Some metrics can address both resilience and sustainability since they affect both long- and short-term outcomes. For example, measures of soil heath like compaction and organic matter content affect the ability of land to withstand short-term drought and flooding, and they affect long-term energy consumption (in the form of fertilizers, tillage, irrigation) and thus farm costs and profitability.

I suggest that there are three levels of work to be done, and that each level contributes to resilience and sustainability over a different time horizon. The levels are adaptation, mitigation, and transformation. Adaptation is coping with a problem in the short term. Mitigation is reducing the extent of the problem over the medium term. Transformation is solving the problem for the long term.

Adaptation, mitigation and transformation are not mutually exclusive; in fact, we need to work on all levels at the same time. The important thing is not to stop at the first two, because until we get to transformation, we’ll always be dealing with symptoms, without ever solving the underlying problems.

Let’s use Tropical Storm Irene and its impact on Vermont’s food system as a context for considering the three levels. The first reaction to such an extreme weather event is bound to be adaptation: how can we cope with this disruption to our food system? After Irene we realized that we need more effective crop insurance, better ways to treat flooded silage corn to minimize mycotoxin formation, and a rational system for testing soils and crops for contamination so that we will know what’s safe and what isn’t.
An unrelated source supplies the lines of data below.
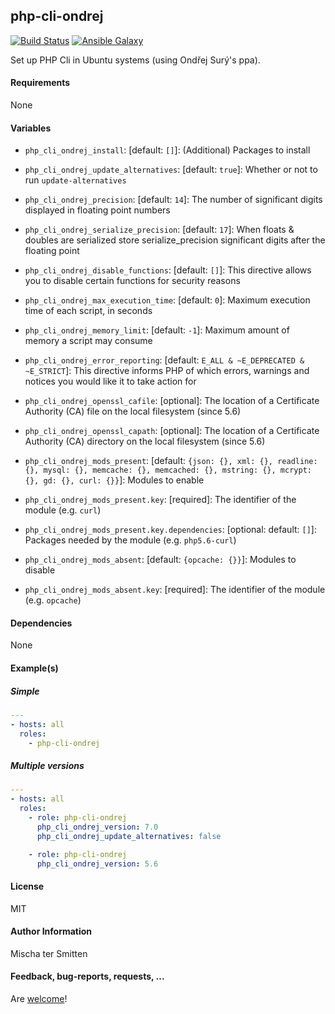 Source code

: ## php-cli-ondrej 

[![Build Status](https://travis-ci.org/Oefenweb/ansible-php-cli-ondrej.svg?branch=master)](https://travis-ci.org/Oefenweb/ansible-php-cli-ondrej) [![Ansible Galaxy](http://img.shields.io/badge/ansible--galaxy-php--56--cli-blue.svg)](https://galaxy.ansible.com/tersmitten/php-cli-ondrej)

Set up PHP Cli in Ubuntu systems (using Ondřej Surý's ppa).

#### Requirements

None

#### Variables

* `php_cli_ondrej_install`: [default: `[]`]: (Additional) Packages to install

* `php_cli_ondrej_update_alternatives`: [default: `true`]: Whether or not to run `update-alternatives`

* `php_cli_ondrej_precision`: [default: `14`]: The number of significant digits displayed in floating point numbers
* `php_cli_ondrej_serialize_precision`: [default: `17`]: When floats & doubles are serialized store serialize_precision significant digits after the floating point
* `php_cli_ondrej_disable_functions`: [default: `[]`]: This directive allows you to disable certain functions for security reasons
* `php_cli_ondrej_max_execution_time`: [default: `0`]: Maximum execution time of each script, in seconds
* `php_cli_ondrej_memory_limit`: [default: `-1`]: Maximum amount of memory a script may consume
* `php_cli_ondrej_error_reporting`: [default: `E_ALL & ~E_DEPRECATED & ~E_STRICT`]: This directive informs PHP of which errors, warnings and notices you would like it to take action for
* `php_cli_ondrej_openssl_cafile`: [optional]: The location of a Certificate Authority (CA) file on the local filesystem (since 5.6)
* `php_cli_ondrej_openssl_capath`: [optional]: The location of a Certificate Authority (CA) directory on the local filesystem (since 5.6)

* `php_cli_ondrej_mods_present`: [default: `{json: {}, xml: {}, readline: {}, mysql: {}, memcache: {}, memcached: {}, mstring: {}, mcrypt: {}, gd: {}, curl: {}}`]: Modules to enable
* `php_cli_ondrej_mods_present.key`: [required]: The identifier of the module (e.g. `curl`)
* `php_cli_ondrej_mods_present.key.dependencies`: [optional: default: `[]`]: Packages needed by the module (e.g. `php5.6-curl`)

* `php_cli_ondrej_mods_absent`: [default: `{opcache: {}}`]: Modules to disable
* `php_cli_ondrej_mods_absent.key`: [required]: The identifier of the module (e.g. `opcache`)

#### Dependencies

None

#### Example(s)

##### Simple

```yaml
---
- hosts: all
  roles:
    - php-cli-ondrej
```

##### Multiple versions

```yaml
---
- hosts: all
  roles:
    - role: php-cli-ondrej
      php_cli_ondrej_version: 7.0
      php_cli_ondrej_update_alternatives: false

    - role: php-cli-ondrej
      php_cli_ondrej_version: 5.6
```

#### License

MIT

#### Author Information

Mischa ter Smitten

#### Feedback, bug-reports, requests, ...

Are [welcome](https://github.com/Oefenweb/ansible-php-cli-ondrej/issues)!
Mitigation looks ahead a little more, and after Irene we asked: how can we reduce damage from future floods? Possible strategies include: more durable riparian buffers, better ability to quickly harvest and store crops out of harm’s way, and use of alternative crops in flood plains that can withstand exposure to flood water and still be of value.

Transformation involves watershed-level changes in land use patterns and waterway management so that destruction to fields and property is avoided when excess rainfall can be absorbed and distributed across the landscape. Transformation also includes drastically reducing greenhouse gas emissions that drive climate change and contribute to greater intensity and frequency of extreme weather.

Comprehensive combinations of adaptation, mitigation and transformation are needed to address all of the big food system problems we face, from childhood diabesity, to loss of farmland, to the declining quality of food offered by the commercial food system. Here are some examples:

Imagine how much healthier children would be if every town had a full-time school nurse to help kids individually address their health and nutrition needs, if every school was funded to fully implement a farm-to-school education program, if underage soda consumption was illegal, and if school cafeterias all had the capacity, and a mandate, to serve delicious whole local foods.

Imagine how little farmland would be lost if productive farms were exempt from property tax, if there was a statewide farmers’ retirement fund, and if farming was recognized in statute and in land use planning as the highest and best use of fertile land for the greater public good.

Imagine how many new farmers we’d have if young people with the skills and experience could acquire farmland through zero-interest mortgages, if angel investors supported new farm businesses until they were successfully established, and if we more effectively documented and promoted the long term economic and environmental benefits of farms to communities.

Imagine how the purchasing power of consumers would change our food system if foods were required to be labeled with triple bottom line information. This could include the names and location of the farms that grew the raw ingredients; full disclosure of GMO, antibiotics or hormone use; descriptions of soil and water stewardship practices, and the ratios of fossil Btus consumed and greenhouse gases generated per calorie of food energy produced. This kind of information wouldn’t matter to everyone, but a whole lot of people, perhaps a critical mass, would respond to it. They would change what they eat and where they invest their food dollars – and that would enhance the resilience and sustainability of our food system.